The results of the exercise — a score on a five-point scale, ranging from below to well above world standard — had only limited impact on institutional funding in some years, and were mostly used by policymakers to compare institutions across disciplines and internationally.
The original idea for ERA was prompted by concerns to do with quality and value for money in Australian research, says Jill Blackmore, an education researcher at Deakin University in Melbourne, Australia. It was introduced after a period in which many institutions amalgamated and policymakers felt that research capacity was lacking. “It was very much a focus of quantity, not quality,” she adds.
The 2023 ERA review by the Australian government found that the exercise pitted universities against each other and saw them poaching staff and duplicating expertise, rather than working together.
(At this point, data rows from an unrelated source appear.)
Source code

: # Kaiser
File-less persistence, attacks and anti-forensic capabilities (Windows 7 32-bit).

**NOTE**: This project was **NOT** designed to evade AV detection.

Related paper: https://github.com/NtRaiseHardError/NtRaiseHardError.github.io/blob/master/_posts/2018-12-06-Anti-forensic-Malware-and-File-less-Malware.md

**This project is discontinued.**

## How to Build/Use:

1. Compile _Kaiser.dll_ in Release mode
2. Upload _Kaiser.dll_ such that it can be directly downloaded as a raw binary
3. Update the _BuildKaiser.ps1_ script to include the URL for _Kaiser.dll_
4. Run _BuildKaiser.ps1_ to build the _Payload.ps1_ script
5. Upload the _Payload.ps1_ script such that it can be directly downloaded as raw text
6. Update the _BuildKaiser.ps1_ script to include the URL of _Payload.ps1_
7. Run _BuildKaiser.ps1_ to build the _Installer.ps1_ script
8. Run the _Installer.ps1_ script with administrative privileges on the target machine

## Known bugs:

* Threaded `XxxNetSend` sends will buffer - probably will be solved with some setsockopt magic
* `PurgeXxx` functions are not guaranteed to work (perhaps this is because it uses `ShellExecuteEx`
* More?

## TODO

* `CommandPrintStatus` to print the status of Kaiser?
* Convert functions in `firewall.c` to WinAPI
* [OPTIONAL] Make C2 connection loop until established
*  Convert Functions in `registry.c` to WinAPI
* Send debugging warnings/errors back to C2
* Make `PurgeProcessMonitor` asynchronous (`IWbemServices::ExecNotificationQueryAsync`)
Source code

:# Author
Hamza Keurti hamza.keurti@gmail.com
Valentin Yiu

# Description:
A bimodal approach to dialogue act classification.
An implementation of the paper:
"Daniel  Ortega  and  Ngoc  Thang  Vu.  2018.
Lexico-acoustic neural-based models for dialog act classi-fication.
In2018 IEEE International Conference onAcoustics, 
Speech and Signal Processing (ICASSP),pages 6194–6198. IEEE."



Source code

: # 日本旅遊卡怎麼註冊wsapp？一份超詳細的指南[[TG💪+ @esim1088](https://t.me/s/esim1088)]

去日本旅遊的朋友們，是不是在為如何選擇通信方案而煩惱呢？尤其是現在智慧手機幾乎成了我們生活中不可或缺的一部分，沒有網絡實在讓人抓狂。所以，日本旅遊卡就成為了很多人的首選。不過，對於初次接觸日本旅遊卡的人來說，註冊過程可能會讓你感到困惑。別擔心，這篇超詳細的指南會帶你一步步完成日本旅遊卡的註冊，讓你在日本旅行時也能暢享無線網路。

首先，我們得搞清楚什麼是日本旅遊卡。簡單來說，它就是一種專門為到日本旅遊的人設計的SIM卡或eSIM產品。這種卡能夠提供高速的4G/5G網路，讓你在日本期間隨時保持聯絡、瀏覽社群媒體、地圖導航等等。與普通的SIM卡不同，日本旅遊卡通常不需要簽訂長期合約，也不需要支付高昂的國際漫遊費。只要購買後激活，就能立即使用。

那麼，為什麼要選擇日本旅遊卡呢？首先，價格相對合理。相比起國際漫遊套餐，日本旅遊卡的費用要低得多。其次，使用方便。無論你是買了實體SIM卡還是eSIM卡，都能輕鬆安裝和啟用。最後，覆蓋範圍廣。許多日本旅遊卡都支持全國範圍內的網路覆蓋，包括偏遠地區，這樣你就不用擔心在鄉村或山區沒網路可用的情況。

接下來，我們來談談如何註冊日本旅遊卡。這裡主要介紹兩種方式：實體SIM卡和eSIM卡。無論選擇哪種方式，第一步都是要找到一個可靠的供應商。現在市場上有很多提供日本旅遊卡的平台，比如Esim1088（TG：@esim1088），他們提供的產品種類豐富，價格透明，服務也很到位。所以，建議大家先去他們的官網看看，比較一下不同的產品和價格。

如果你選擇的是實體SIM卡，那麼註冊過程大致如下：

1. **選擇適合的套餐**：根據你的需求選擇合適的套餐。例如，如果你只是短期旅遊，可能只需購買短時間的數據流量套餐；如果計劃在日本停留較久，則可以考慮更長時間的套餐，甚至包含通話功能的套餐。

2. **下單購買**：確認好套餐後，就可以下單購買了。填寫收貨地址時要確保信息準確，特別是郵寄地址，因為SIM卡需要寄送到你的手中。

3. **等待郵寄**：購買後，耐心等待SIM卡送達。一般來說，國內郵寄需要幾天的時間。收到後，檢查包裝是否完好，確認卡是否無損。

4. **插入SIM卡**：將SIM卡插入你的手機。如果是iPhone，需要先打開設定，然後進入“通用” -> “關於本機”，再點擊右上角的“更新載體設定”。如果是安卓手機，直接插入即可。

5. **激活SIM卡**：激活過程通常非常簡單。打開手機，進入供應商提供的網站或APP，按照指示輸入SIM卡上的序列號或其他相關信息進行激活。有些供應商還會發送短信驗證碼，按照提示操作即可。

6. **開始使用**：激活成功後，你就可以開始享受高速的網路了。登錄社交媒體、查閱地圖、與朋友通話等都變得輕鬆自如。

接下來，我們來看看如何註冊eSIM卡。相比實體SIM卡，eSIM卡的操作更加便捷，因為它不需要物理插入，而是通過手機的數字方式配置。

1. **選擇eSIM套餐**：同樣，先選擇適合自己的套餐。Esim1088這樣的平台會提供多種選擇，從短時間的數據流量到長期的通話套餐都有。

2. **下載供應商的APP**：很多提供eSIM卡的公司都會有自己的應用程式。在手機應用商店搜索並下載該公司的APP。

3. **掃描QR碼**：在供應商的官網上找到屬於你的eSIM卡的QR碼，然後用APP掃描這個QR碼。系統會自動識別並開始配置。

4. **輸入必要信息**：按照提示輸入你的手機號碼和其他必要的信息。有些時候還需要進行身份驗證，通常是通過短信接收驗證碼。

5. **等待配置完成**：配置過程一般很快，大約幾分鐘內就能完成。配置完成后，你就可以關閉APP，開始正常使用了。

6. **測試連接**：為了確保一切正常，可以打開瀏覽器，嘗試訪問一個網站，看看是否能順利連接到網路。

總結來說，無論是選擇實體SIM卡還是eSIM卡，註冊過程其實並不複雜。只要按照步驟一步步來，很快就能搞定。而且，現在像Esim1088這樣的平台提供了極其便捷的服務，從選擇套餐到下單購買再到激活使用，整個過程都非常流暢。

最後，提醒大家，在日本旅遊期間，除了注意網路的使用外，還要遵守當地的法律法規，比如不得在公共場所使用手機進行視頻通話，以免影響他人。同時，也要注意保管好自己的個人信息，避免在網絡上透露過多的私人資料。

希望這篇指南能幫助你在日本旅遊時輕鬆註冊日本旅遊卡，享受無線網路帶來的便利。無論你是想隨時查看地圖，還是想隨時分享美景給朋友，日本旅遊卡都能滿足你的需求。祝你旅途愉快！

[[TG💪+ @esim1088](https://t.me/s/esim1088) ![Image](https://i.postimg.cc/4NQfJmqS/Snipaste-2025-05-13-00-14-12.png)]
The process was also onerous and costly. Evidence provided to the review by the University of Sydney, for example, found that its submission, due every three years in line with the assessment cycle, required more than 40,000 hours of staff time, costing in excess of Aus$2 million (US$1.3 million) in salaries alone.
Although researchers are now breathing a sigh of relief, they are awaiting what might come next, says Blackmore. Institutions have been doing pre-emptive work around assessment, just in case, she says, adding, “There is no magic bullet to this, because you’re trying to measure value for money.” She also argues that ERA has served its purpose. Now, in education, she says, “we have got high-quality research, and we didn’t for a while”. She doesn’t think ERA is necessary any longer. “Other countries produce quality research without it.”

Research-policy specialist Takayuki Hayashi says that Japanese researchers are often indifferent about assessment exercises.Credit: Takayuki Hayashi
As in Australia, policymakers in Japan began assessing research on a nationwide scale as part of broader higher-education reforms. Since 2004, Japan has run the National University Corporation Education and Research Evaluation programme every six years. However, the results have little bearing on funding; instead, they inform university planning and higher-level government policy.
But this has downsides, with many universities “feeling the process lacks tangible incentives or impact”, says Takayuki Hayashi, a research-policy scholar at the National Graduate Institute for Policy Studies in Tokyo. Unlike in the United Kingdom, where the national assessment programme carries huge weight, in Japan “many researchers view the current evaluation system with a sense of detachment or fatigue, largely because the results have minimal influence on funding or career advancement”.